2. The particle uniform mixing device for a smart pre-coated membrane fine filtration system according to claim 1, characterized in that: The filter body also includes a filter element, in which a filtration module is provided. The filtration module is used to carry the pre-coated membrane and divides the filter element into two parts. Several pairs of monitoring points are preset in the filter element, with two monitoring points in each pair located in the two parts of the filter element respectively. The control module is electrically connected to a differential pressure detection module, which is used to monitor the pressure difference between the two points in each pair of monitoring points and upload several differential pressure data to the control module. The control module determines whether the variance of the several differential pressure data exceeds a threshold.
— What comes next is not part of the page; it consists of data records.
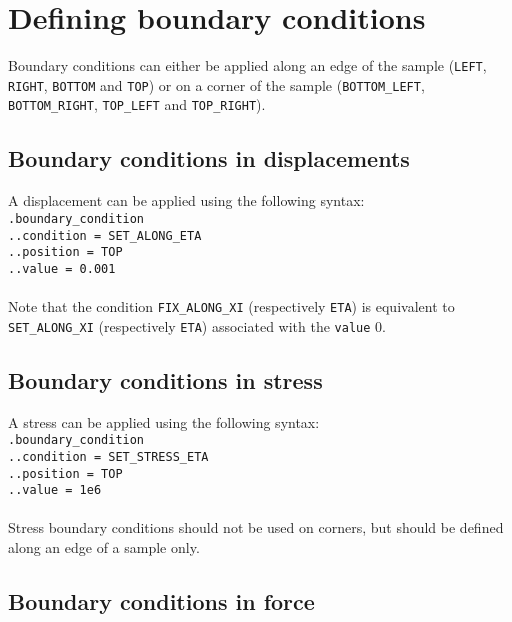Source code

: \documentclass[10pt]{article}
\begin{document}
\section{Defining boundary conditions}

Boundary conditions can either be applied along an edge of the sample (\verb+LEFT+, \verb+RIGHT+, \verb+BOTTOM+ and \verb+TOP+) or on a corner of the sample (\verb+BOTTOM_LEFT+, \verb+BOTTOM_RIGHT+, \verb+TOP_LEFT+ and \verb+TOP_RIGHT+).

\subsection{Boundary conditions in displacements}

A displacement can be applied using the following syntax:\\

\noindent \verb+.boundary_condition+\\
\verb+..condition = SET_ALONG_ETA+\\
\verb+..position = TOP+\\
\verb+..value = 0.001+

\paragraph{}Note that the condition \verb+FIX_ALONG_XI+ (respectively \verb+ETA+) is equivalent to \verb+SET_ALONG_XI+ (respectively \verb+ETA+) associated with the \verb+value+ 0.

\subsection{Boundary conditions in stress}

A stress can be applied using the following syntax:\\

\noindent \verb+.boundary_condition+\\
\verb+..condition = SET_STRESS_ETA+\\
\verb+..position = TOP+\\
\verb+..value = 1e6+

\paragraph{}Stress boundary conditions should not be used on corners, but should be defined along an edge of a sample only.

\subsection{Boundary conditions in force}
\end{document}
When the determination result is yes, the control module increases the power of the cyclone generator.

3. The particle uniform mixing device for a smart pre-coated membrane fine filtration system according to claim 2, characterized in that: Several differential pressure detection modules are used to monitor the differential pressure ΔP between two points in several pairs of monitoring points, and upload several differential pressure data ΔPn to the control module. The control module calculates the variance F of the several differential pressure data. ΔPn The power P of the cyclone generator and the magnitude of the cyclone angle a are controlled, where (P / P0)×(a / a0)=A×A1, A1=F ΔPn / F ΔPn 0, F ΔPn 0 represents the pre-entered variance threshold.

4. A control method for a particle uniform mixing device in a smart pre-coated membrane fine filtration system, applicable to the particle uniform mixing device in any one of claims 2-3, comprising the following steps: Step 1: Connect the addition tank to the valve water circuit, so that the addition tank is connected in parallel with the water inlet channel through the inlet pipe and the outlet pipe via the valve; Step 2: Make the water inlet pipe of the addition tank form a certain angle inside the addition tank to create a swirling flow inside the addition tank.